Earlier in the month, Trump attempted to say that the debate was "rigged" since he believed the moderator, NBC News' Lester Holt, was a Democrat. Holt is a registered Republican, so any claim to bias sort of went out the window. In the same vein, though, the Clinton campaign was circulating the idea that Trump would be declared a winner even if he just managed to remain calmer than he had been in the GOP primary debates.
Neither candidate had any bathroom emergencies or extreme outbursts, and they each took the questions from Holt on the chin throughout the night. Here's how they fared, split screen and all.
Clinton began the debate with a question about American prosperity and was able to hold her own when it came to policy discussions throughout the evening.Over all, she was pretty confident and took Trump's interruption's in stride. Her high moment of the night was when she called Trump's economic plan, "Trumped-up trickle down" economics or when she said, "Well, I know, Donald, you live in your own reality." Overall, Clinton maintained a strong pace, remained calm and straight-faced even when Trump attacked or brought up her email scandals. She stuck to the issues and tried to play it professional, even when it would have been easy to be baited.

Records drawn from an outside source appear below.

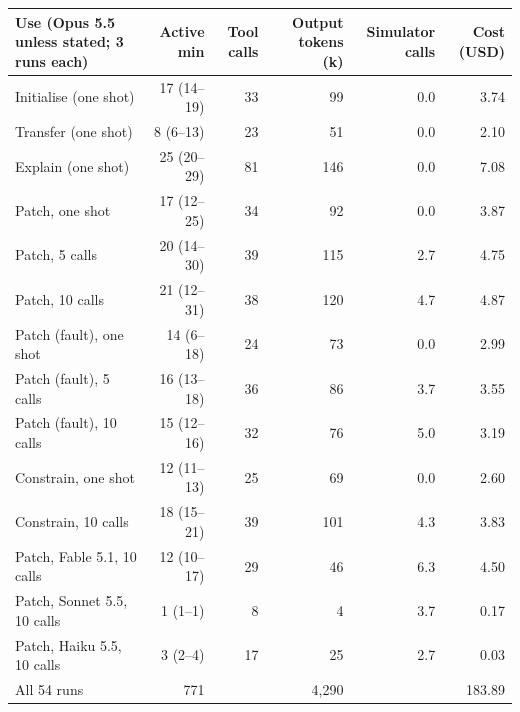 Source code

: \begin{tabular}{lrrrrr}
\toprule
Use (Opus 5.5 unless stated; 3 runs each) & Active min & Tool calls & Output tokens (k) & Simulator calls & Cost (USD) \\
\midrule
Initialise (one shot) & 17 (14--19) & 33 & 99 & 0.0 & 3.74 \\
Transfer (one shot) & 8 (6--13) & 23 & 51 & 0.0 & 2.10 \\
Explain (one shot) & 25 (20--29) & 81 & 146 & 0.0 & 7.08 \\
Patch, one shot & 17 (12--25) & 34 & 92 & 0.0 & 3.87 \\
Patch, 5 calls & 20 (14--30) & 39 & 115 & 2.7 & 4.75 \\
Patch, 10 calls & 21 (12--31) & 38 & 120 & 4.7 & 4.87 \\
Patch (fault), one shot & 14 (6--18) & 24 & 73 & 0.0 & 2.99 \\
Patch (fault), 5 calls & 16 (13--18) & 36 & 86 & 3.7 & 3.55 \\
Patch (fault), 10 calls & 15 (12--16) & 32 & 76 & 5.0 & 3.19 \\
Constrain, one shot & 12 (11--13) & 25 & 69 & 0.0 & 2.60 \\
Constrain, 10 calls & 18 (15--21) & 39 & 101 & 4.3 & 3.83 \\
Patch, Fable 5.1, 10 calls & 12 (10--17) & 29 & 46 & 6.3 & 4.50 \\
Patch, Sonnet 5.5, 10 calls & 1 (1--1) & 8 & 4 & 3.7 & 0.17 \\
Patch, Haiku 5.5, 10 calls & 3 (2--4) & 17 & 25 & 2.7 & 0.03 \\
\midrule
All 54 runs & 771 & & 4{,}290 & & 183.89 \\
\bottomrule
\end{tabular}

Not only did she seamlessly skirt Trump's senseless attacks, she stuck to policy, and at one point in a foreign policy discussion, looked straight into the camera and pledged to America's allies that all treaties would be respected. In that moment, the former Secretary of State won the debate in terms of what it means to be "presidential."

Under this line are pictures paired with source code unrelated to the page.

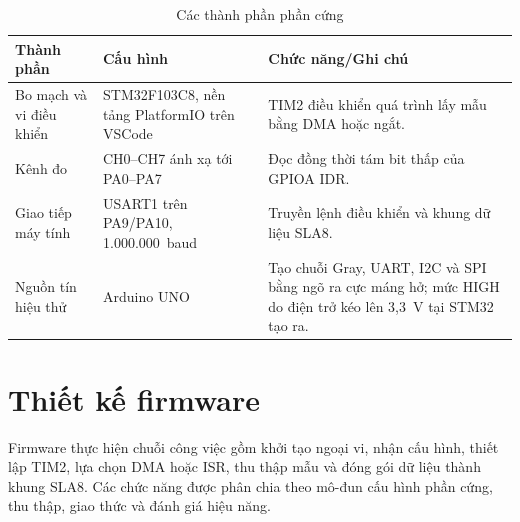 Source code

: \begin{longtable}[]{@{}|
  >{\raggedright\arraybackslash}p{}
  |>{\raggedright\arraybackslash}p{}
  |>{\raggedright\arraybackslash}p{}|@{}}
\caption{Các thành phần phần cứng}\tabularnewline
\hline
\textbf{Thành phần} & \textbf{Cấu hình} & \textbf{Chức năng/Ghi chú} \\ \hline

Bo mạch và vi điều khiển & STM32F103C8, nền tảng PlatformIO trên VSCode & TIM2 điều khiển quá trình lấy mẫu bằng DMA hoặc ngắt. \\ \hline
Kênh đo & CH0--CH7 ánh xạ tới PA0--PA7 & Đọc đồng thời tám bit thấp của GPIOA IDR. \\ \hline
Giao tiếp máy tính & USART1 trên PA9/PA10, 1.000.000~baud & Truyền lệnh điều khiển và khung dữ liệu SLA8. \\ \hline
Nguồn tín hiệu thử & Arduino UNO & Tạo chuỗi Gray, UART, I2C và SPI bằng ngõ ra cực máng hở; mức HIGH do điện trở kéo lên 3,3~V tại STM32 tạo ra. \\ \hline

\end{longtable}

\section{Thiết kế firmware}\label{sec:firmware-design}

Firmware thực hiện chuỗi công việc gồm khởi tạo ngoại vi, nhận cấu hình, thiết lập TIM2, lựa chọn DMA hoặc ISR, thu thập mẫu và đóng gói dữ liệu thành khung SLA8. Các chức năng được phân chia theo mô-đun cấu hình phần cứng, thu thập, giao thức và đánh giá hiệu năng.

Trump started the evening off fairly calm, which was a new look for the candidate who spent much of the primary season knocking his opponents out one by one with insults and nicknames. But then he lost it. Trump tried to stay on message, but interrupted Clinton while she spoke from the very start and and couldn't stop sniffling for most of the first half, which was distracting. Trump's interjections and attempts to personally attack Clinton went on for most of the debate and didn't serve him well if he was going for the "calm, presidential" look. But maybe that's what Trump supporters like.
While everyone will always root for their favorite candidate, it was pretty clear that it was Hillary Clinton who came out as the clear winner. Not only did she seamlessly skirt Trump's senseless attacks, she stuck to policy, and at one point in a foreign policy discussion, looked straight into the camera and pledged to America's allies that all treaties would be respected. In that moment, the former Secretary of State won the debate in terms of what it means to be "presidential."
Clinton did more than just keep her cool. She totally nailed looking like a responsible adult worthy of leading a country while Trump seemed flustered and defensive. Every time Trump started to go off base in a way that made Holt try to bring him back in and stick to the subject, there was a glimmer in Clinton's eye.
Overall, the debate went largely as expected. Each candidate came ready with their zingers, policy points, and luckily, no one went home with any physical injury. It's never easy to declare a winner of these debates, but it's safe to say the candidates will know how to make the debates great again come October, when they face off for a second time in Missouri. Let's hope neither one of them gets lazy.